Why I Found Myself Sitting in a High-Tech Tub at 66
There are moments in life when you pause and ask yourself how you arrived here. Recently, that moment came while I was sitting in a futuristic therapy tub at LifeClinic, undergoing sonodynamic treatment as part of a preventative health assessment. Years ago, I would have associated serious medicine with hospital corridors and urgent symptoms. Now I find myself voluntarily immersing in advanced energy-based therapy in the name of optimisation.
The experience was guided by Dr Stephen Chan, whose journey from conventional symptom-led practice toward functional and preventative medicine reflects a broader evolution in healthcare. Rather than waiting for something to go wrong, his philosophy centres on strengthening the body before weakness appears. The goal is not simply to extend lifespan but to improve healthspan, the quality and vitality of those years.

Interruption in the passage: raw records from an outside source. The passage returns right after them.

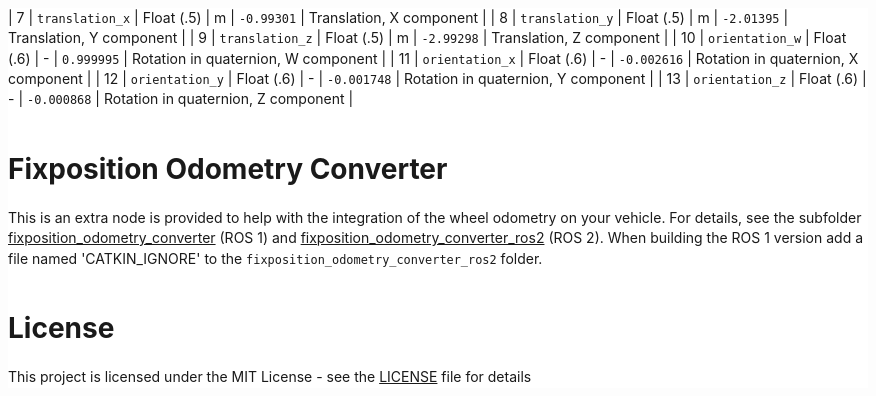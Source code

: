 |    7 | `translation_x` | Float (.5) | m    | `-0.99301`      | Translation, X component                                         |
|    8 | `translation_y` | Float (.5) | m    | `-2.01395`      | Translation, Y component                                         |
|    9 | `translation_z` | Float (.5) | m    | `-2.99298`      | Translation, Z component                                         |
|   10 | `orientation_w` | Float (.6) | -    | `0.999995`      | Rotation in quaternion, W component                              |
|   11 | `orientation_x` | Float (.6) | -    | `-0.002616`     | Rotation in quaternion, X component                              |
|   12 | `orientation_y` | Float (.6) | -    | `-0.001748`     | Rotation in quaternion, Y component                              |
|   13 | `orientation_z` | Float (.6) | -    | `-0.000868`     | Rotation in quaternion, Z component                              |

# Fixposition Odometry Converter

This is an extra node is provided to help with the integration of the wheel odometry on your vehicle. For details, see the subfolder [fixposition_odometry_converter](fixposition_odometry_converter/README.md) (ROS 1) and [fixposition_odometry_converter_ros2](fixposition_odometry_converter_ros2/README.md) (ROS 2). When building the ROS 1 version add a file named 'CATKIN_IGNORE' to the `fixposition_odometry_converter_ros2` folder.

# License

This project is licensed under the MIT License - see the [LICENSE](LICENSE) file for details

As we moved through the clinic discussing diagnostics and long term health strategy, I began to appreciate the logic behind what initially felt absurd. Modern medicine now allows us to examine inflammation, circulation and cellular efficiency long before discomfort signals a problem. The body often whispers before it shouts. Most of us are too busy to listen.
Sitting in that tub, surrounded by quiet machinery and measured explanations, I reflected on how casually we treat our own energy. In business, we monitor performance relentlessly. We review financial data, operational systems and risk exposure with precision. Yet many people pay little attention to the biological system that powers every decision they make.

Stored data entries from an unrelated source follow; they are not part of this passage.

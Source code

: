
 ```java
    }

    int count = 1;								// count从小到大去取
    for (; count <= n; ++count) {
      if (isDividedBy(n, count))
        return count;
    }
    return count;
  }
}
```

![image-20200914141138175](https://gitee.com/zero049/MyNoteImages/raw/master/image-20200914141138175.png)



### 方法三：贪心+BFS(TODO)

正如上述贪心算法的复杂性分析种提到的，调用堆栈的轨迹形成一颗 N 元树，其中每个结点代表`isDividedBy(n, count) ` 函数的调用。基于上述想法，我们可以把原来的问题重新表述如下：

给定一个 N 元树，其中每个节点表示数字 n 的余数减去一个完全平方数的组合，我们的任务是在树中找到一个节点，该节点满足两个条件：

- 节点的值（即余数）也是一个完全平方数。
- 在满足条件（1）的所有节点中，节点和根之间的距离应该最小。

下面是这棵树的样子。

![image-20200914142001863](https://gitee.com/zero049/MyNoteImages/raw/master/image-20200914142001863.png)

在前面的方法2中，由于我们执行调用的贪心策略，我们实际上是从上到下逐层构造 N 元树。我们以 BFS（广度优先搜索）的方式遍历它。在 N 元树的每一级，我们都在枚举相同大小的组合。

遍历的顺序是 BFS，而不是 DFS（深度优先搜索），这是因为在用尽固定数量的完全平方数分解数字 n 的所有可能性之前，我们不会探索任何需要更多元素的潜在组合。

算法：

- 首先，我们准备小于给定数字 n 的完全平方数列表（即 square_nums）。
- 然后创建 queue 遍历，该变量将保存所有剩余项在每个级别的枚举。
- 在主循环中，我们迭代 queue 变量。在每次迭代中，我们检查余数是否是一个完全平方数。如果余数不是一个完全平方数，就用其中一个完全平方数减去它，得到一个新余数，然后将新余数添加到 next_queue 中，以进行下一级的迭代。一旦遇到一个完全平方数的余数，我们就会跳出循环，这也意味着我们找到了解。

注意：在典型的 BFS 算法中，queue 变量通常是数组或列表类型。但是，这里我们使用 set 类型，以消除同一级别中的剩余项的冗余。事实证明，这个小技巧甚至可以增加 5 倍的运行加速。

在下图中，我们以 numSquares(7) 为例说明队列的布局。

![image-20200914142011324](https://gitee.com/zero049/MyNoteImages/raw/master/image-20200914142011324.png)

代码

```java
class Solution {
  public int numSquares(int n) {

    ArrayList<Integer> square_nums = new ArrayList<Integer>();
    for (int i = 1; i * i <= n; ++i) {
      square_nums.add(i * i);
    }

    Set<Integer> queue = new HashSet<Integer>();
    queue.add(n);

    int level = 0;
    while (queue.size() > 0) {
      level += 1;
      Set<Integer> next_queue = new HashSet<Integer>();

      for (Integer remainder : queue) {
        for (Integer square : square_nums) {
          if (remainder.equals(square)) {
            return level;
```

Physical vitality shapes mental clarity. When energy is stable, thinking sharpens. When recovery improves, resilience increases. These fundamentals may not appear dramatic, yet they determine whether ambition can be sustained over decades rather than years.
What struck me most at LifeClinic was the emphasis on proactive responsibility. Functional medicine encourages consistent refinement rather than reactive correction. Better sleep, informed nutrition, strategic supplementation and targeted therapies create cumulative impact. Small adjustments, maintained over time, generate measurable strength.
The image of sitting in a high tech tub may seem unusual for a businessman in his sixties. Yet the greater absurdity would be ignoring available tools that support longevity and performance. Innovation should not be reserved for markets and technology alone. It belongs in how we care for the body as well.
At this stage of life, I see health as infrastructure. Without it, every other achievement rests on unstable ground. Optimising the system that carries you is not indulgence. It is foresight.